(Extracted data entries)
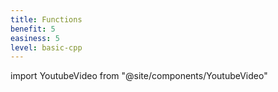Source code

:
 ```yaml
---
title: Functions
benefit: 5
easiness: 5
level: basic-cpp
---
```

import YoutubeVideo from "@site/components/YoutubeVideo"

<YoutubeVideo id="V9zuox47zr0?list=PLlrATfBNZ98dudnM48yfGUldqGD0S4FFb"/>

Your assignment: Please repeat the lines above exactly, beginning with the line that contains "import YoutubeVideo from" and ending with the final one.

Reply to the exercise:
import YoutubeVideo from "@site/components/YoutubeVideo"

<YoutubeVideo id="V9zuox47zr0?list=PLlrATfBNZ98dudnM48yfGUldqGD0S4FFb"/>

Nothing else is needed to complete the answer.